28e dimanche ordinaire C (9 octobre 2022)
2 Rois 5, 14-17 (
Guéri
de sa lèpre, Naaman le Syrien croit au Dieu d’Israël)
Élisée, « un
homme de Dieu », comme on appelait alors les prophètes,
œuvra dans le royaume de Samarie. On inscrit ici à son
actif la guérison d’un officier étranger, syrien,
frappé de la lèpre. Deux traits sont soulignés :
le rayonnement du Dieu unique hors des frontières d'Israël,
et la supériorité religieuse d’un païen
venant rendre grâce pour sa purification, alors que le peuple
élu se rebelle souvent à la voix des prophètes.
L’évangile des Dix Lépreux s’inspire de ce
haut fait d'Elisée et met en relief le monde samaritain.
Relevons deux particularités du récit :
1)
C’est la première fois que, dans la Bible (en grec),
apparaît le verbe baptiser : « Naaman...
descendit dans le Jourdain et s’y baptisa sept fois. »

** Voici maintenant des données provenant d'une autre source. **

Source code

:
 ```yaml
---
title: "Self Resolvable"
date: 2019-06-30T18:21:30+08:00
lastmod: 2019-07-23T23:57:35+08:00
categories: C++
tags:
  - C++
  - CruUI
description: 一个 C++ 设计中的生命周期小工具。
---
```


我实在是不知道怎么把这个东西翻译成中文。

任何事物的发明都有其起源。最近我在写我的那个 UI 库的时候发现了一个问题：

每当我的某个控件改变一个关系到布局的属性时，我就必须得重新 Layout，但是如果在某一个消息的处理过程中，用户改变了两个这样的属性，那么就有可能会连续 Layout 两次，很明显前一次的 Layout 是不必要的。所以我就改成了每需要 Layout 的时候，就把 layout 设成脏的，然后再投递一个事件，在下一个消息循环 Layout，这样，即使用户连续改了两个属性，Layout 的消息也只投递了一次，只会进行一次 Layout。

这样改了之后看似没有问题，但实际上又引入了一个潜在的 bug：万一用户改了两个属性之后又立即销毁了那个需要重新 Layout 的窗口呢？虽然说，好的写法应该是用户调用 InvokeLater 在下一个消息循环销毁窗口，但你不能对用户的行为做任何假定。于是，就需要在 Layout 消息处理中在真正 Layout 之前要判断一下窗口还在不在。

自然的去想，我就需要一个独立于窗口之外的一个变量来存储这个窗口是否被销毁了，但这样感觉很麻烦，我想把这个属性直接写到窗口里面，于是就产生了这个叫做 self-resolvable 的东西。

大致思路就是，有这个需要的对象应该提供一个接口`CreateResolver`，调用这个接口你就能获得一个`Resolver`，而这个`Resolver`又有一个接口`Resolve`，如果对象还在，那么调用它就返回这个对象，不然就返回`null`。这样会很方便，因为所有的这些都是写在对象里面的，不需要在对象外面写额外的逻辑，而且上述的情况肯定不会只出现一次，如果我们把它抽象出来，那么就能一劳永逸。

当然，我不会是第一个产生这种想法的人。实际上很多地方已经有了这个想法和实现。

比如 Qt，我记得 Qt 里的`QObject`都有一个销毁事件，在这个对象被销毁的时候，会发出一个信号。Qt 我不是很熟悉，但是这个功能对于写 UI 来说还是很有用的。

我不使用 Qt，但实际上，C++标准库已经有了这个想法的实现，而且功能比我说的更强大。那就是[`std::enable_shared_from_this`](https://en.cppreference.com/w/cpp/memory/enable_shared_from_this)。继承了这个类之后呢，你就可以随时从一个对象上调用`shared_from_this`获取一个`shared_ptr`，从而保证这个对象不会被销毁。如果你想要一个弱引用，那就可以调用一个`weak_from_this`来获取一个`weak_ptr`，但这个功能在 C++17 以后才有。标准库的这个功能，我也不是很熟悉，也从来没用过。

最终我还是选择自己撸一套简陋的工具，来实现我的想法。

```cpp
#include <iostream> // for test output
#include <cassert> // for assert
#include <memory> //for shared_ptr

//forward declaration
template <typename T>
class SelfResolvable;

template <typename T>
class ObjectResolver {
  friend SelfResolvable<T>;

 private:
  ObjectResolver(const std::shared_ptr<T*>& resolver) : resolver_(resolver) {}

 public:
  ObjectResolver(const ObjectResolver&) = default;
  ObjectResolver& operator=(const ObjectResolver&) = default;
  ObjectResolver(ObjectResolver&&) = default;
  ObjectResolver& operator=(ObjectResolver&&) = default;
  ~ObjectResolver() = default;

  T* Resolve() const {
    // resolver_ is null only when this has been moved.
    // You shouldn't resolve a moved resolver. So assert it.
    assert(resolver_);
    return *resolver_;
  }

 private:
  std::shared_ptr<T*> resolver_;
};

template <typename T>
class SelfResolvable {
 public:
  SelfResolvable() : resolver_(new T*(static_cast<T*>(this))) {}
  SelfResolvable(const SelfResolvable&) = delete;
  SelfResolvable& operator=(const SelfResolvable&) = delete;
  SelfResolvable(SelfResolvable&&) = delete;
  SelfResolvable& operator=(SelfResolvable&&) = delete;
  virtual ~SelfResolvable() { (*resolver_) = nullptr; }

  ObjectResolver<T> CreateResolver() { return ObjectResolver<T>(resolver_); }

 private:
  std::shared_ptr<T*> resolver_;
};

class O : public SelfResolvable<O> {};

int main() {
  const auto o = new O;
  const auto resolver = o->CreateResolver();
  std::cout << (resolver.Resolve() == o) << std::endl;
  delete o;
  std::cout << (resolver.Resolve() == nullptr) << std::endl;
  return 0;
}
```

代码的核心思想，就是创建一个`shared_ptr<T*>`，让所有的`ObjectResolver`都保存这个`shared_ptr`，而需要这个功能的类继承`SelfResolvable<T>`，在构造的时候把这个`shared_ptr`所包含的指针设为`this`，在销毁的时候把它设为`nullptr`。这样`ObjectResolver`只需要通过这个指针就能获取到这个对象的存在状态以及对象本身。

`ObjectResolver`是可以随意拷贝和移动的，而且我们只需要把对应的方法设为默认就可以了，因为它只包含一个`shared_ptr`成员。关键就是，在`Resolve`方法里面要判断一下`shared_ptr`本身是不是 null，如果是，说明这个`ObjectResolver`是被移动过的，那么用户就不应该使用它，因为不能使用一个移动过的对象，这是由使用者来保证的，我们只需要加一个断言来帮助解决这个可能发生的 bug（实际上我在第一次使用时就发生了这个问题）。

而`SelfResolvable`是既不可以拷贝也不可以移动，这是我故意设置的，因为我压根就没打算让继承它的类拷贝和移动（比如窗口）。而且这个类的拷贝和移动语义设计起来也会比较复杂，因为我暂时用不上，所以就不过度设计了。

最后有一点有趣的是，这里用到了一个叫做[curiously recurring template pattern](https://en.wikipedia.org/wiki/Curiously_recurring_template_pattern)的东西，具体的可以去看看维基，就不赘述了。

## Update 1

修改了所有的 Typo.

On comprend que les Pères de l’Église aient lu
dans la purification de Naaman le symbole du baptême
chrétien, d’autant plus que la guérison de
l’officier se présente comme une renaissance : « Sa
chair redevint semblable à celle d’un petit enfant. »
2)
Dans l’Antiquité, un dieu est lié... au droit du
sol. Naaman doit donc emporter de la terre d'Israël (verset 17),
pour que le Dieu d’Israël ne soit pas dépaysé
en Syrie. Mais le liturgiste a eu peur de choquer. Il n'a pas osé
citer le verset 18 disant que Naaman est bien obligé par le
protocole de son roi païen continuer à honorer le dieu
syrien Rimmôn. Le prophète Elisée a les idées
larges et comprend la situation. Ce n’est plus toujours le cas
chez certains.
* Naaman et
le baptême. « Naaman
s’est plongé sept fois selon la Loi; mais toi, tu as été
baptisé au nom de la Trinité. Tu as confessé ta
foi au Père (...), tu as confessé ta foi au Fils, ta
foi en l’Esprit Saint. Retiens la succession de ces faits. Dans
cette foi, tu es mort au monde, tu es ressuscité pour Dieu; tu
as été comme enseveli dans cet élément du
monde (l’eau) ; mort au péché, tu es
ressuscité pour la vie éternelle. Crois donc que cette
eau n’est pas inutile » (Saint Ambroise de Milan,
339-397).
2 Timothée 2,
8-13 (
Être fidèles au Christ toujours fidèle)
L’auteur, anonyme, fait
parler Paul à la première personne. L’Apôtre,
à présent disparu, devient ainsi le modèle des
responsables chrétiens, personnifiés par Timothée.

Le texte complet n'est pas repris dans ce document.